Right to obtain compensation for the damage arising from the application of the Helms-Burton Act

Article 6 of the Regulation grants to the persons included within the scope of Regulation 2271/96 a right of action to obtain compensation for any damage, including procedural costs, which is caused to them as a consequence of the application of the Helms-Burton Act. By this countermeasure it is sought to counteract the claims which may be commenced under Title III of the Helms-Burton Act, legally classifying as compensable damage any consequence which may arise from such application; by means of the counterclaim scenario.
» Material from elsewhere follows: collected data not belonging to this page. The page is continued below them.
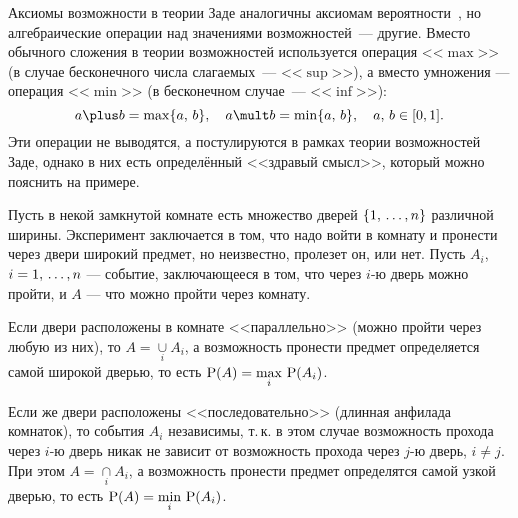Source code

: Аксиомы возможности в теории Заде аналогичны аксиомам вероятности~\cite{kolmogorov}, но алгебраические операции над значениями возможностей~--- другие. Вместо обычного сложения в теории возможностей используется операция <<$\max$>> (в случае бесконечного числа слагаемых~--- <<$\sup$>>), а вместо умножения --- операция <<$\min$>> (в бесконечном случае~--- <<$\inf$>>):
\begin{equation}
\label{operations_zadeh}
    a \plus b = \max\{a,\, b\}, \quad a \mult b = \min\{a,\, b\}, \quad a,\,b \in [0,1].
\end{equation}
Эти операции не выводятся, а постулируются в рамках теории возможностей Заде, однако в них есть определённый <<здравый смысл>>, который можно пояснить на примере. 
\begin{example}
\label{example_zadeh}
Пусть в некой замкнутой комнате есть множество дверей $\setN$ различной ширины. Эксперимент заключается в том, что надо войти в комнату и пронести через двери широкий предмет, но неизвестно, пролезет он, или нет. Пусть $A_i$, $i = \dotN$ --- событие, заключающееся в том, что через $i$-ю дверь можно пройти, и $A$ --- что можно пройти через комнату.   

Если двери расположены в комнате <<параллельно>> (можно пройти через любую из них), то $A = \underset{i} \cup A_i$, а возможность пронести предмет определяется самой широкой дверью, то есть $\displaystyle \P(A) = \max_i\,\P(A_i)$. 

Если же двери расположены <<последовательно>> (длинная анфилада комнаток), то события $A_i$ независимы, т.\,к. в этом случае возможность прохода через $i$-ю дверь никак не зависит от возможность прохода через $j$-ю дверь, $i \neq j$. При этом $A = \underset{i} \cap A_i$, а возможность пронести предмет определятся самой узкой дверью, то есть $\displaystyle \P(A) = \min_i\,\P(A_i)$.
\end{example}

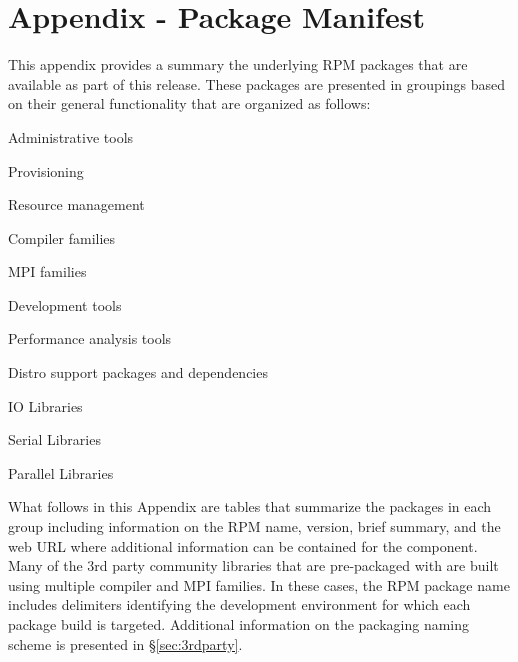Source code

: \clearpage

\appendix
\section*{Appendix - Package Manifest}
\renewcommand{\thesubsection}{\Alph{subsection}}


This appendix provides a summary the underlying RPM packages that are available
as part of this \FSP{} release. These packages are presented in groupings
based on their general functionality that are organized as follows:

\begin{itemize*}
\item Administrative tools
\item Provisioning
\item Resource management
\item Compiler families
\item MPI families
\item Development tools
\item Performance analysis tools
\item Distro support packages and dependencies
\item IO Libraries
\item Serial Libraries
\item Parallel Libraries
\end{itemize*}

What follows in this Appendix are tables that summarize the packages in each
group including information on the RPM name, version, brief summary, and the web
URL where additional information can be contained for the component. Many of the 3rd
party community libraries that are pre-packaged with \FSP{} are built using
multiple compiler and MPI families. In these cases, the RPM package name
includes delimiters identifying the development environment for which each
package build is targeted.  Additional information on the \FSP{} packaging
naming scheme is presented in \S\ref{sec:3rdparty}.



\newcommand{\firstColWidth}{3.5cm}
\newcommand{\secondColWidth}{1.5cm}

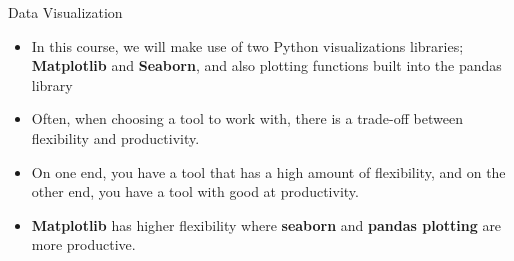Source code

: \documentclass[12pt]{beamer}
\begin{document}
    \begin{frame}{Data Visualization}
    	\begin{itemize}
    		\item In this course, we will make use of two Python visualizations libraries; \textbf{Matplotlib} and \textbf{Seaborn}, and also plotting functions built into the pandas library
    		\item Often, when choosing a tool to work with, there is a trade-off between flexibility and productivity. 
    		\item On one end, you have a tool that has a high amount of flexibility, and on the other end, you have a tool with good at productivity.
    		\item \textbf{Matplotlib} has higher flexibility where \textbf{seaborn} and \textbf{pandas plotting} are more productive.
    	\end{itemize}
    \end{frame}
\end{document}
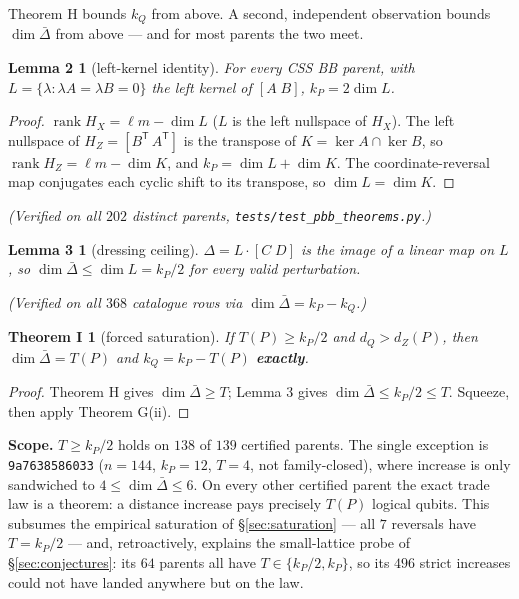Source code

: \documentclass[11pt]{article}
\theoremstyle{plain}
\newtheorem*{lemma2}{Lemma 2}
\newtheorem*{lemma3}{Lemma 3}
\newtheorem*{theoremI}{Theorem I}
\theoremstyle{remark}
\begin{document}
Theorem H bounds $k_Q$ from above. A second, independent observation bounds
$\dim\bar\Delta$ from above --- and for most parents the two meet.

\begin{lemma2}[left-kernel identity]
For every CSS BB parent, with
$L=\{\lambda:\lambda A=\lambda B=0\}$ the left kernel of $[A\;B]$,
$k_P = 2\dim L$.
\end{lemma2}

\begin{proof}
$\operatorname{rank}H_X=\ell m-\dim L$ ($L$ is the left nullspace of
$H_X$). The left nullspace of $H_Z=[B^{\mathsf T}\,A^{\mathsf T}]$ is the
transpose of $K=\ker A\cap\ker B$, so $\operatorname{rank}H_Z=\ell m-\dim K$,
and $k_P=\dim L+\dim K$. The coordinate-reversal map conjugates each cyclic
shift to its transpose, so $\dim L=\dim K$.
\end{proof}

\emph{(Verified on all $202$ distinct parents, \texttt{tests/test\_pbb\_theorems.py}.)}

\begin{lemma3}[dressing ceiling]
$\Delta=L\cdot[C\;D]$ is the image of a
linear map on $L$, so $\dim\bar\Delta\le\dim L=k_P/2$ for every valid
perturbation.
\end{lemma3}
\emph{(Verified on all $368$ catalogue rows via $\dim\bar\Delta=k_P-k_Q$.)}

\begin{theoremI}[forced saturation]
If $T(P)\ge k_P/2$ and $d_Q>d_Z(P)$, then
$\dim\bar\Delta=T(P)$ and $k_Q=k_P-T(P)$ \textbf{exactly}.
\end{theoremI}

\begin{proof}
Theorem H gives $\dim\bar\Delta\ge T$; Lemma 3 gives
$\dim\bar\Delta\le k_P/2\le T$. Squeeze, then apply Theorem G(ii).
\end{proof}

\textbf{Scope.} $T\ge k_P/2$ holds on $138$ of $139$ certified parents. The single
exception is \texttt{9a7638586033} ($n=144$, $k_P=12$, $T=4$, not family-closed),
where increase is only sandwiched to $4\le\dim\bar\Delta\le 6$. On every other
certified parent the exact trade law is a theorem: a distance increase pays
precisely $T(P)$ logical qubits. This subsumes the empirical saturation of \S\ref{sec:saturation}
--- all $7$ reversals have $T=k_P/2$ --- and, retroactively, explains the
small-lattice probe of \S\ref{sec:conjectures}: its $64$ parents all have $T\in\{k_P/2,k_P\}$, so
its $496$ strict increases could not have landed anywhere but on the law.
\end{document}
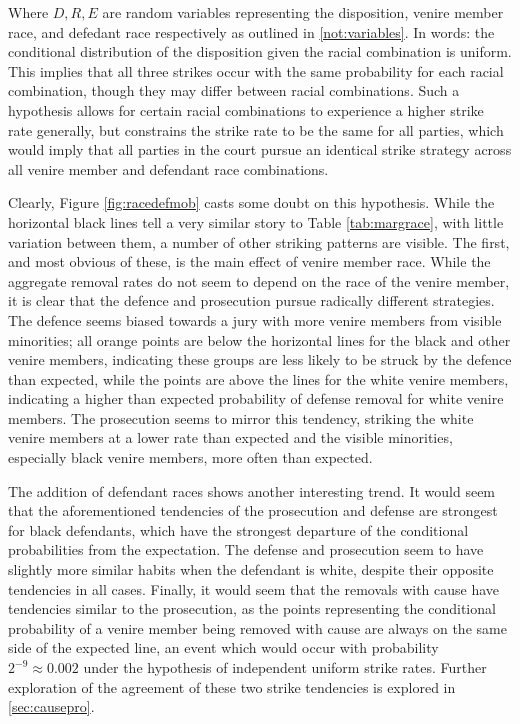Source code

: Where $D, R, E$ are random variables representing the disposition, venire member race, and defedant race respectively as outlined
in \ref{not:variables}. In words: the conditional distribution of the disposition given the racial combination is uniform. This
implies that all three strikes occur with the same probability for each racial combination, though they may differ between racial
combinations. Such a hypothesis allows for certain racial combinations to experience a higher strike rate generally, but
constrains the strike rate to be the same for all parties, which would imply that all parties in the court pursue an identical
strike strategy across all venire member and defendant race combinations.

Clearly, Figure \ref{fig:racedefmob} casts some doubt on this hypothesis. While the horizontal black lines tell a very similar
story to Table \ref{tab:margrace}, with little variation between them, a number of other striking patterns are visible. The first,
and most obvious of these, is the main effect of venire member race. While the aggregate removal rates do not seem to depend on
the race of the venire member, it is clear that the defence and prosecution pursue radically different strategies. The defence
seems biased towards a jury with more venire members from visible minorities; all orange points are below the horizontal lines for
the black and other venire members, indicating these groups are less likely to be struck by the defence than expected, while the
points are above the lines for the white venire members, indicating a higher than expected probability of defense removal for
white venire members. The prosecution seems to mirror this tendency, striking the white venire members at a lower rate than
expected and the visible minorities, especially black venire members, more often than expected.

The addition of defendant races shows another interesting trend. It would seem that the aforementioned tendencies of the
prosecution and defense are strongest for black defendants, which have the strongest departure of the conditional probabilities
from the expectation. The defense and prosecution seem to have slightly more similar habits when the defendant is white, despite
their opposite tendencies in all cases. Finally, it would seem that the removals with cause have tendencies similar to the
prosecution, as the points representing the conditional probability of a venire member being removed with cause are always on the
same side of the expected line, an event which would occur with probability $2^{-9} \approx 0.002$ under the hypothesis of
independent uniform strike rates. Further exploration of the agreement of these two strike tendencies is explored in
\ref{sec:causepro}.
Actions claiming such compensation can be commenced against the natural or legal person that has caused the damage, and against any other persons that act on their behalf or as intermediaries[5]. In such case, actions can be brought before the courts of any EU State that have jurisdiction under Regulation (EU) 1215/2012, also known as recast Brussels I Regulation (Regulation 2271/96 refers to the 1968 Brussels Convention, but that convention has been replaced by the above-mentioned Regulation). In addition, Article 5.1 opens new forums with jurisdiction, in addition to those provided in the recast Brussels I Regulation and allows the claim to be filed in the courts of any State in which the person or entity causing the damage or who acts on their behalf or as intermediary owns property.

For the purposes of this measure, therefore, it is important to identify the natural or legal persons that institute proceedings under Title III of the Helms-Burton Act, including the identification of the representatives or intermediaries that they use in such claim, so as to subsequently identify and locate the economic interests and property which all of them may have in any EU Member State.
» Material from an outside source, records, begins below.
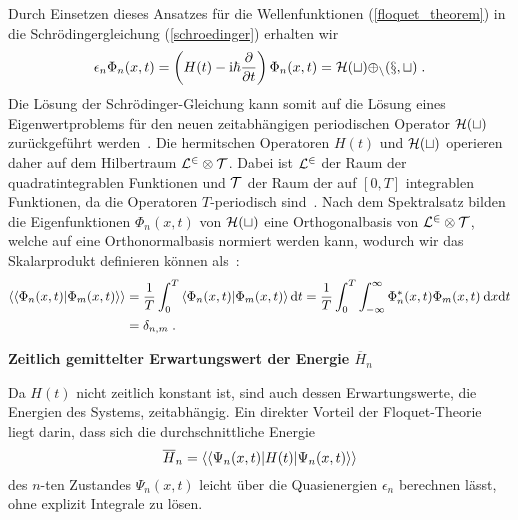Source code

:   Durch Einsetzen dieses Ansatzes für die Wellenfunktionen (\ref{floquet_theorem}) in die Schrödingergleichung (\ref{schroedinger}) erhalten wir
  \begin{equation}
    \epsilon_n \Phi_n(x,t) = \left(H(t)-\text{i}\hbar\frac{\partial}{\partial t}\right)\Phi_n(x,t) = \cal{H}(t) \Phi_n(x,t) \; .
    \label{eigenwertproblem}
  \end{equation}
  Die Lösung der Schrödinger-Gleichung kann somit auf die Lösung eines Eigenwertproblems für den neuen zeitabhängigen periodischen Operator $\cal{H}(t)$ zurückgeführt werden~\cite{sherly}.
  Die hermitschen Operatoren $H(t)$ und $\cal H(t)$ operieren daher auf dem Hilbertraum $\cal{L}^2 \otimes \cal{T}$.
  Dabei ist $\cal{L}^2$ der Raum der quadratintegrablen Funktionen und $\cal{T}$ der Raum der auf $[0,T]$ integrablen Funktionen, da die Operatoren $T$-periodisch sind~\cite{haengi}.
  Nach dem Spektralsatz bilden die Eigenfunktionen $\Phi_n(x,t)$ von $\cal{H}(t)$ eine Orthogonalbasis von $\cal{L}^2 \otimes \cal{T}$, welche auf eine Orthonormalbasis normiert werden kann, wodurch wir das Skalarprodukt definieren können als~\cite{haengi}:
  \begin{align}
    \braket{\braket{\Phi_n(x,t)|\Phi_m(x,t)}} &= \frac{1}{T} \int_0^T \braket{\Phi_n(x,t)|\Phi_m(x,t)} \text{d}t %
    = \frac{1}{T} \int_0^T \int_{-\infty}^{\infty} \Phi_n^*(x,t)\Phi_m(x,t) \: \text{d}x\text{d}t \notag\\
    &= \delta_{n,m} \; .
    \label{skalarprodukt_einzelner}
  \end{align}

\textbf{Zeitlich gemittelter Erwartungswert der Energie $\overline{H}_n$}

    Da $H(t)$ nicht zeitlich konstant ist, sind auch dessen Erwartungswerte, die Energien des Systems, zeitabhängig.
    Ein direkter Vorteil der Floquet-Theorie liegt darin, dass sich die durchschnittliche Energie
    \begin{equation}
      \overline{H}_n  = \braket{\braket{\Psi_n(x,t)|H(t)|\Psi_n(x,t)}}
    \end{equation}
    des $n$-ten Zustandes $\Psi_n(x,t)$ leicht über die Quasienergien $\epsilon_n$ berechnen lässt, ohne explizit Integrale zu lösen.

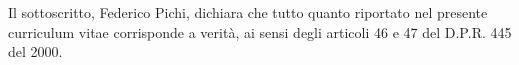 \documentclass[
  usegeometry%
]{scrartcl}
\newcommand{\MarginText}[1]{\marginpar{\raggedleft\itshape\small#1}} %
\newcommand{\Description}[1]{\hangindent=2em\hangafter=0\noindent\raggedright\footnotesize{#1}\par\normalsize\vspace{1em}} %
\begin{document}
\begin{cv}{}
Il sottoscritto, Federico Pichi, dichiara che tutto quanto riportato nel presente curriculum vitae corrisponde a verità, ai sensi degli articoli 46
e 47 del D.P.R. 445 del 2000.

%
%
%
%
%
%
%
%
%

\end{cv}
\end{document}
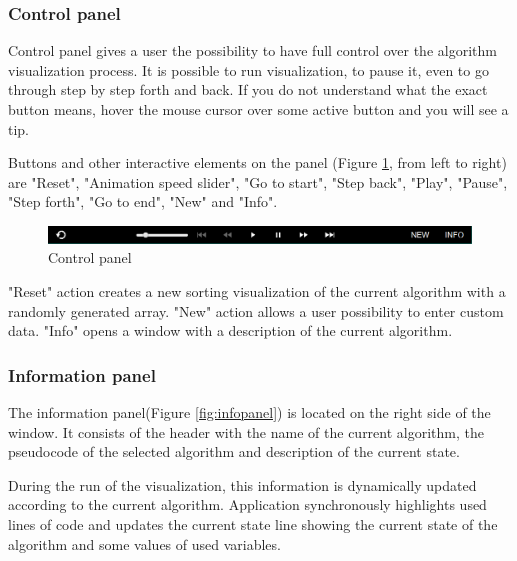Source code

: \documentclass[
  field=inf,
  biblatex,
  language=english,
  glossaries,
  theorems=false,
  sourcecodes=false,
  index
]{kidiplom}
\begin{document}
\subsubsection{Control panel}

Control panel gives a user the possibility to have full control over the algorithm visualization process. It is possible to run visualization, to pause it, even to go through step by step forth and back. If you do not understand what the exact button means, hover the mouse cursor over some active button and you will see a tip.

Buttons and other interactive elements on the panel (Figure \ref{fig:controls}, from left to right) are "Reset", "Animation speed slider", "Go to start", "Step back", "Play", "Pause", "Step forth", "Go to end", "New" and "Info".

\begin{figure}[H]
\begin{center}
	\includegraphics[scale=0.5]{img/ui/Controls.png}
	\caption{Control panel}\label{fig:controls}
\end{center}
\end{figure}

"Reset" action creates a new sorting visualization of the current algorithm with a randomly generated array. "New" action allows a user possibility to enter custom data. "Info" opens a window with a description of the current algorithm.

\subsubsection{Information panel}

The information panel(Figure \ref{fig:infopanel}) is located on the right side of the window. It consists of the header with the name of the current algorithm, the pseudocode of the selected algorithm and description of the current state.

During the run of the visualization, this information is dynamically updated according to the current algorithm. Application synchronously highlights used lines of code and updates the current state line showing the current state of the algorithm and some values of used variables.
\end{document}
Consequently, it is advisable for any claim which is pursued in the United States, under Title III of the Helms-Burton Act, against companies with interests in Cuba, to be analyzed from the perspective of the body of European Union law for the purposes of planning in advance the reactive judicial measures which may be commenced in the EU in order to counteract or mitigate the effects of such proceedings.
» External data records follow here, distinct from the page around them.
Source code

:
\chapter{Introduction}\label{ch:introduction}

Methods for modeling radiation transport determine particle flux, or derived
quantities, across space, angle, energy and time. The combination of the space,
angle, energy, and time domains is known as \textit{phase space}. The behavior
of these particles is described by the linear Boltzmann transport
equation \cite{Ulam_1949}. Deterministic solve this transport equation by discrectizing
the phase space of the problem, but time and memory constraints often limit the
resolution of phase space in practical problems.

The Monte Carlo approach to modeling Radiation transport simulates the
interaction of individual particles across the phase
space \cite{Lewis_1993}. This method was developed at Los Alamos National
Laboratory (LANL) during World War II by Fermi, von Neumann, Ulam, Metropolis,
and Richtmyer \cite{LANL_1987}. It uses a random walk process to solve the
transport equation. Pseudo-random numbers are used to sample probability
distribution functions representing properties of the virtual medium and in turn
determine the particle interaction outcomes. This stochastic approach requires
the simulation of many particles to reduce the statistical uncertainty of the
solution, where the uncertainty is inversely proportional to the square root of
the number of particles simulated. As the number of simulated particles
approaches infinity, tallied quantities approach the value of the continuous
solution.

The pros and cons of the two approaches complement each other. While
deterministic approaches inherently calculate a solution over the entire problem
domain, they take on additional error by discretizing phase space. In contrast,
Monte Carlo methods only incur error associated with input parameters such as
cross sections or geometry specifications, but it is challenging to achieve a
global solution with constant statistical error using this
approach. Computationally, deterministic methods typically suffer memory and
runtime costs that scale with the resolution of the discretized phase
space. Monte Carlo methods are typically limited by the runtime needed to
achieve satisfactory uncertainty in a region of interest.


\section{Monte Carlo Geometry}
[1] In addition to the antidotal legislation that could be applicable in Cuba (inter alia, Law 80).

[2] Although Regulation 2271/96 also covers U.S. legislation imposing sanctions against Libya and Iran, this document focuses, however, only on the consequences arising from the lifting of the suspension of Title III of the Helms-Burton Act. Therefore, any references which are made will be limited to that legislation.

[3] The second instrument which updates and implements Regulation 2271/96 is Commission Delegated Regulation (EU) 2018/1100 of June 6, 2018, amending the Annex to Council Regulation (EC) No 2271/96 protecting against the effects of extra-territorial application of legislation adopted by a third country, and actions based thereon or resulting therefrom. The purpose of this Regulation was to update the list of national legislation considered as extraterritorial, for the purpose of including new sanctions adopted by the U.S. administration against Iran.

[4] For the purposes of Regulation 2271/96, “being a resident in the Community” means: being legally established in the Community for a period of at least six months within the 12-month period immediately prior to the date on which, under this Regulation, an obligation arises or a right is exercised.

[5] The express recognition of direct personal liability of representatives or intermediaries broadens the range of potential defendants in this countermeasure.